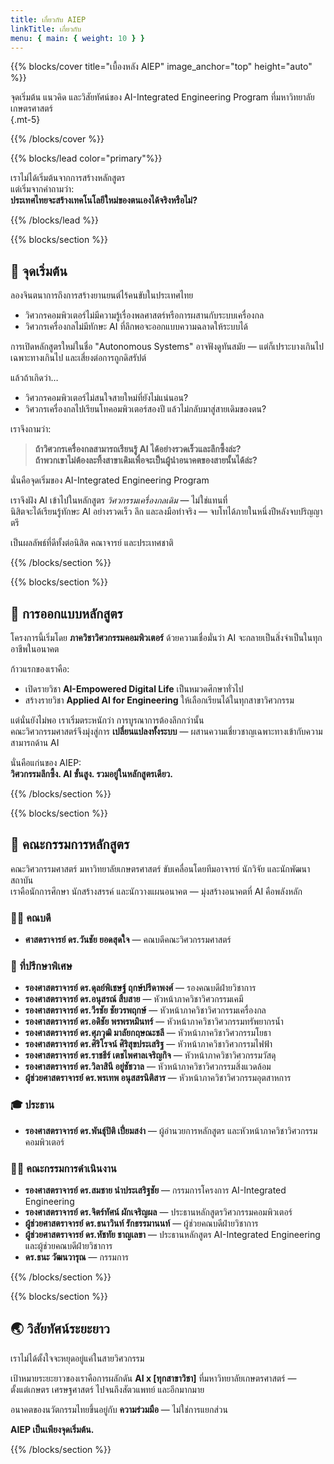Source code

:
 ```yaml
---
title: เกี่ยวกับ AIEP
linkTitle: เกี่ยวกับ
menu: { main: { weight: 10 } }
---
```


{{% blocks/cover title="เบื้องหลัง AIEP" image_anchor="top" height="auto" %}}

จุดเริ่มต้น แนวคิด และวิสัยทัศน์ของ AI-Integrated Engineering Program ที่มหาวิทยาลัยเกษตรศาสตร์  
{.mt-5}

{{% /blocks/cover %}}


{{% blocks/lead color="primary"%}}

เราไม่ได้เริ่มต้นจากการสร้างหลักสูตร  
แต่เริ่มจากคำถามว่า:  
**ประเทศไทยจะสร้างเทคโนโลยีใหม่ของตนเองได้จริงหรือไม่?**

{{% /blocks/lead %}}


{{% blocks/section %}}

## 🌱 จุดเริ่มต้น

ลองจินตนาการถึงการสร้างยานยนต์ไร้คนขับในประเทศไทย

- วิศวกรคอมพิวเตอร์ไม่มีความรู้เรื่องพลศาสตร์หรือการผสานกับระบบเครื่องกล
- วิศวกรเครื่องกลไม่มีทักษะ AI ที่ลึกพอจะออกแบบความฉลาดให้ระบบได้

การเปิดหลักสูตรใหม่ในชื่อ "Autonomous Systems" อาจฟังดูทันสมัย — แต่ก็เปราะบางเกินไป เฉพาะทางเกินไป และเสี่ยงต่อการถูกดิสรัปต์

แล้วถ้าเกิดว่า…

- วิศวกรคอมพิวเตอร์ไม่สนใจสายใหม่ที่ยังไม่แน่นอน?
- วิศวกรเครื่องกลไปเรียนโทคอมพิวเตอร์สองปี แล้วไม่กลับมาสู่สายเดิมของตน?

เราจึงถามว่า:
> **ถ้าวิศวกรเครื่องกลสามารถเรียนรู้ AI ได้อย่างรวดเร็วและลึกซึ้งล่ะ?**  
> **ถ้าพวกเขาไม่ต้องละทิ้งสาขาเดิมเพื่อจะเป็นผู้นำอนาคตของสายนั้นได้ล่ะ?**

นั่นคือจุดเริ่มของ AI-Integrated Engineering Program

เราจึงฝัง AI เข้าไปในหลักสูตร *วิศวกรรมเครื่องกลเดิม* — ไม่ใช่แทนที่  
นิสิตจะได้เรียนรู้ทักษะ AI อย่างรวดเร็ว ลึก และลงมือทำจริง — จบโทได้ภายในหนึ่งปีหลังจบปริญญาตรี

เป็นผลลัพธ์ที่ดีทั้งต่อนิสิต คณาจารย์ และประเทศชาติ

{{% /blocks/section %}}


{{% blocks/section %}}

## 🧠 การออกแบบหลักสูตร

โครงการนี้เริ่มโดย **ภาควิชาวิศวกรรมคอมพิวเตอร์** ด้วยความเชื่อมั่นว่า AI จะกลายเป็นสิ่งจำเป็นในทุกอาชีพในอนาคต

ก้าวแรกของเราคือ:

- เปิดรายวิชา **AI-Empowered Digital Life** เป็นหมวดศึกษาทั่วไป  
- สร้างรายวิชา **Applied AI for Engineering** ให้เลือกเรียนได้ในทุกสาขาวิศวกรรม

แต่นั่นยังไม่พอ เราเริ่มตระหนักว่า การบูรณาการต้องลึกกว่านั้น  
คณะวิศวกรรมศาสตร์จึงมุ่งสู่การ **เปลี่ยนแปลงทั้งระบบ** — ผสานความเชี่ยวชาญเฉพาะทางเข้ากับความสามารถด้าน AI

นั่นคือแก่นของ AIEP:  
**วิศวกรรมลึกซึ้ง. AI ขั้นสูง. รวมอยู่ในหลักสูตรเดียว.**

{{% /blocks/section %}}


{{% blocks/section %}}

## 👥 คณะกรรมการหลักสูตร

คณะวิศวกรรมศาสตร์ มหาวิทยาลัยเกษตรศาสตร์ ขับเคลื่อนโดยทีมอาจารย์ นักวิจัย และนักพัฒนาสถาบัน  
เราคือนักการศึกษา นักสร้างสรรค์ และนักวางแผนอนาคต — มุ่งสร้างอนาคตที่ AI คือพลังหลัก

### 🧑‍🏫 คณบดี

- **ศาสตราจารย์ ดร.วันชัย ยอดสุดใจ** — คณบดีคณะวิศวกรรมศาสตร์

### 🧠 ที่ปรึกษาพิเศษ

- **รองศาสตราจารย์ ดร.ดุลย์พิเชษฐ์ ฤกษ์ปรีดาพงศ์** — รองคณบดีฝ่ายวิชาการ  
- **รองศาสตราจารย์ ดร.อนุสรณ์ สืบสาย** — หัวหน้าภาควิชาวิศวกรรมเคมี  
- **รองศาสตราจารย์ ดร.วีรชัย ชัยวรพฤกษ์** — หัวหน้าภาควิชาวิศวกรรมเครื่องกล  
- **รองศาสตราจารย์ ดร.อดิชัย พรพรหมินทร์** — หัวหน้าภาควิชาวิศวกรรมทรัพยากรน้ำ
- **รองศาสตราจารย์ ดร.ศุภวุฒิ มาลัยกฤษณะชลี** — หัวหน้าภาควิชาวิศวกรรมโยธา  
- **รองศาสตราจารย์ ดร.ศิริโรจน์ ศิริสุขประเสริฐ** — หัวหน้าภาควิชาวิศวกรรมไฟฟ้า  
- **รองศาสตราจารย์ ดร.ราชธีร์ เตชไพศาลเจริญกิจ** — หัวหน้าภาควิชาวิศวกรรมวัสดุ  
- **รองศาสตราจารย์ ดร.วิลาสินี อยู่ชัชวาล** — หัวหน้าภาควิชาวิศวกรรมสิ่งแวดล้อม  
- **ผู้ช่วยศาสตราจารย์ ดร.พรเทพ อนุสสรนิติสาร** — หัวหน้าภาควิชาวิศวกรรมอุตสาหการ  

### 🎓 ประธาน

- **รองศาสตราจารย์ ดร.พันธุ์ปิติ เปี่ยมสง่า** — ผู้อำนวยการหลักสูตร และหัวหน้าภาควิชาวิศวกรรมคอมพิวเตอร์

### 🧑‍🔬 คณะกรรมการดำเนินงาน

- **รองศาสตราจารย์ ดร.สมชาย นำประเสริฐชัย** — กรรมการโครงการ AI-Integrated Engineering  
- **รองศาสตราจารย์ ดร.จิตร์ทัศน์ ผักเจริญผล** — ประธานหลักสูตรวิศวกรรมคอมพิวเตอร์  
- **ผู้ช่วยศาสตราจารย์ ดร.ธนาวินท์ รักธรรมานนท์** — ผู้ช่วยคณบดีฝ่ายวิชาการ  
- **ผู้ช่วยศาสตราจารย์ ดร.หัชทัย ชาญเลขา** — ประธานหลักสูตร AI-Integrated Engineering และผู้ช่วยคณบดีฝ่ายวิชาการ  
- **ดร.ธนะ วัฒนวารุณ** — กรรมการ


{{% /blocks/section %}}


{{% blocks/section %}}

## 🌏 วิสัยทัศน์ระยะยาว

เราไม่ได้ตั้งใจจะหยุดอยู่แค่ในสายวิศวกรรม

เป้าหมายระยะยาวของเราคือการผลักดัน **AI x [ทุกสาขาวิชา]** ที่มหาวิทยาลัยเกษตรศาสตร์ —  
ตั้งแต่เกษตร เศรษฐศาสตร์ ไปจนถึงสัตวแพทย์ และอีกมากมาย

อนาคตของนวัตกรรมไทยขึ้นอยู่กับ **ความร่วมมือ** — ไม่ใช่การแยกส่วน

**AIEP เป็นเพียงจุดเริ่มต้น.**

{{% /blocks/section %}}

...

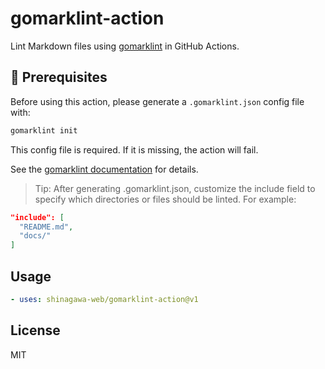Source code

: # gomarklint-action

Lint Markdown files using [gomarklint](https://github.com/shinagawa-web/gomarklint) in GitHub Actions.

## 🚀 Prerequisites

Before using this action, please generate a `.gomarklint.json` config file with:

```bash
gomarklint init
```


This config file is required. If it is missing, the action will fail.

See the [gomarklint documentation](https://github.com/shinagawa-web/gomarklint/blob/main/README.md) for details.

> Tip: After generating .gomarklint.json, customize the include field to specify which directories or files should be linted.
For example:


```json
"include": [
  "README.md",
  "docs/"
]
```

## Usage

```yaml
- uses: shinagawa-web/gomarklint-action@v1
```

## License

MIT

§ Exercise directions
Tally the lines of the listing above that contain the word "Integrated" and state the result as a bare number.

§ Answer for this exercise
4